Yom Hashoah is most properly a time for defiance:

Prime Minister Ariel Sharon vowed Wednesday night at the start of Holocaust Remembrance Day that the Jewish people will never be caught unprepared again in the face of death and destruction.
"Jews will never again be without a home, without a safe refuge, without protection," Sharon said at the annual state ceremony at Jerusalem's Yad Vashem. "Never again we will find ourselves unprepared. Never again."

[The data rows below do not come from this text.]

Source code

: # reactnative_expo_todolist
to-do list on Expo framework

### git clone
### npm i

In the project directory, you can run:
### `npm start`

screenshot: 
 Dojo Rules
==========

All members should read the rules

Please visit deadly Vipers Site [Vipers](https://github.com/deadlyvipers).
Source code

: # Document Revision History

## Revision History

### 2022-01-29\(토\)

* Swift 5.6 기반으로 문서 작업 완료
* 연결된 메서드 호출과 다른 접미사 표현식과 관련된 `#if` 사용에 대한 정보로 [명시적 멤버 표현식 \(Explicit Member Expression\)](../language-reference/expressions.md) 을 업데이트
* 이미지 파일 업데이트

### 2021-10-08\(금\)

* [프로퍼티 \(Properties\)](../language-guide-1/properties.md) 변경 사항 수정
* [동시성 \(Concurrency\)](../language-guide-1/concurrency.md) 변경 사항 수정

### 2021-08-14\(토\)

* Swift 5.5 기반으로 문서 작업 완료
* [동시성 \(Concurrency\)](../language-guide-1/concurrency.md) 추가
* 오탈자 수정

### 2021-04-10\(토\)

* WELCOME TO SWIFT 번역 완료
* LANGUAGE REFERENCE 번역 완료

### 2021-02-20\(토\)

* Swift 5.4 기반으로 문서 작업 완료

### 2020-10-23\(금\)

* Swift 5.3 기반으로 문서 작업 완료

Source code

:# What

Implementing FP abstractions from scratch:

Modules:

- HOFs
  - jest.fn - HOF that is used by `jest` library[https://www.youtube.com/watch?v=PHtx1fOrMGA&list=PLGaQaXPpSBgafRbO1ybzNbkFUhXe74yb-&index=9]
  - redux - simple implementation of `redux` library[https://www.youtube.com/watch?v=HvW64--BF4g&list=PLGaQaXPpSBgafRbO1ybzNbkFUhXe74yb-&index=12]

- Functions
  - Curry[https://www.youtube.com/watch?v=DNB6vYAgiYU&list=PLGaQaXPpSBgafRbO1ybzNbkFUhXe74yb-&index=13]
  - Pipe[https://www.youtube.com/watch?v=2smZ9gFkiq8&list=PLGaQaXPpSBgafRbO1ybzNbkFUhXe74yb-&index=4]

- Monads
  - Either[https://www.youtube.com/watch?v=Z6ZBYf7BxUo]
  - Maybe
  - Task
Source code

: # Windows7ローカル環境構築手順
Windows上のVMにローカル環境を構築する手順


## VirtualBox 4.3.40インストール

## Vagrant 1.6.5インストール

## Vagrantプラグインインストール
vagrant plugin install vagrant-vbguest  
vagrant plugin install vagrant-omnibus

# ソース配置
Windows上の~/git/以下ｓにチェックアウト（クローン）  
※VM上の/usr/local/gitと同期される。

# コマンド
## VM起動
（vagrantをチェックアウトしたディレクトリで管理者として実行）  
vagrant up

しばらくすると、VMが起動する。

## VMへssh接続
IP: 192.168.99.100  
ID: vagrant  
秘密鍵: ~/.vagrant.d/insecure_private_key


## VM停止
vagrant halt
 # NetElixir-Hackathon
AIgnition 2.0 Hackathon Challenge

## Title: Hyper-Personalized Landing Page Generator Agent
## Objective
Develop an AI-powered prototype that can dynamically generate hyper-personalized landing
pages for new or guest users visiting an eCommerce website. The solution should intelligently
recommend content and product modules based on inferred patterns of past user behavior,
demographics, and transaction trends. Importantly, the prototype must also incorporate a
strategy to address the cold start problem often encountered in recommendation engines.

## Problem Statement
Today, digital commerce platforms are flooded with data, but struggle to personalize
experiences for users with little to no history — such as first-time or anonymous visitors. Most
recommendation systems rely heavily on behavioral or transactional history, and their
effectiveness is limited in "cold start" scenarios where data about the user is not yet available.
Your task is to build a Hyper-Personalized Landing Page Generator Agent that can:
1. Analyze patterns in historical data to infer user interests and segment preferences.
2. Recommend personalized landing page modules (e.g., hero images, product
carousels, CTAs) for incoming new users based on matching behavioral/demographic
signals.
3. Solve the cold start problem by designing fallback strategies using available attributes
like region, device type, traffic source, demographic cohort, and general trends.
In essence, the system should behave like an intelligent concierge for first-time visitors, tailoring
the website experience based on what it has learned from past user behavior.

It is the ony Jewish memorial day that doesn't involve fasting precisely because its purpose is not to remind Jews of the role that their own sins play in their ruin - it is the blind sins of other nations that turn out to be the most dangerous. Every nation of any significance, and many that have none at all, has at one point or another fallen somewhere between silent aquiesence or open abetting when people organize to murder Jews.
It is neither a rational dislike for the practices of Judaism, nor is it any kind of intellectualized anti-Semitism, that lies at the root of anti-Jewish hatred. The tired observation that Japan has no Jews but that the Japanese are viciously anti-Semitic bears repeating. Visceral loathing, the desire for scapegoating, the need to blame personal failures - all of these play a part, in different proportions for different people, in spurring the oldest hate. People don’t hold hate Jews because they believe anti-Semitic myths. They believe anti-Semitic myths because they hate Jews.
And yet, an air of suffocating, feel-good political correctness surrounds modern efforts to combat anti-Semitism. Since at least the 1970s, organizations dedicated to fighting anti-Jewish hatred have focused on education and inter-faith dialogue - as if just telling people that Jews don't control global banking can debunk conpiracy theories born of the confusion and fear of an increasingly complicated world. The glaring exceptiosn to the politics of patronizing, arms-length tolerance have been Holocaust memorials - places that, given their manifest purpose, had to focus on the uniqueness of the Jewish experience. Even that's changed:

Holocaust museums and memorials have shifted the nature of remembrance, moving away from the emphasis on testimony and defiance toward the teaching of tolerance and understanding, according to several Holocaust experts... Newer memorials, such as the US Holocaust Museum in Washington, which opened in 1993, often make a self-conscious attempt to universalize messages in an attempt to make them accessible to more people... Broadening the message of the Holocaust in memorials to include the persecution of gays and lesbians during World War II or including other genocides...
The Holocaust memorials of this period, from the 1980s to the mid-90s, therefore, had a specific message, according to Berenbaum: "The whole world is against us, powerlessness invites victimization and thus the Jewish people must rely upon themselves and only themselves and assume adequate power to preserve themselves in the contemporary world."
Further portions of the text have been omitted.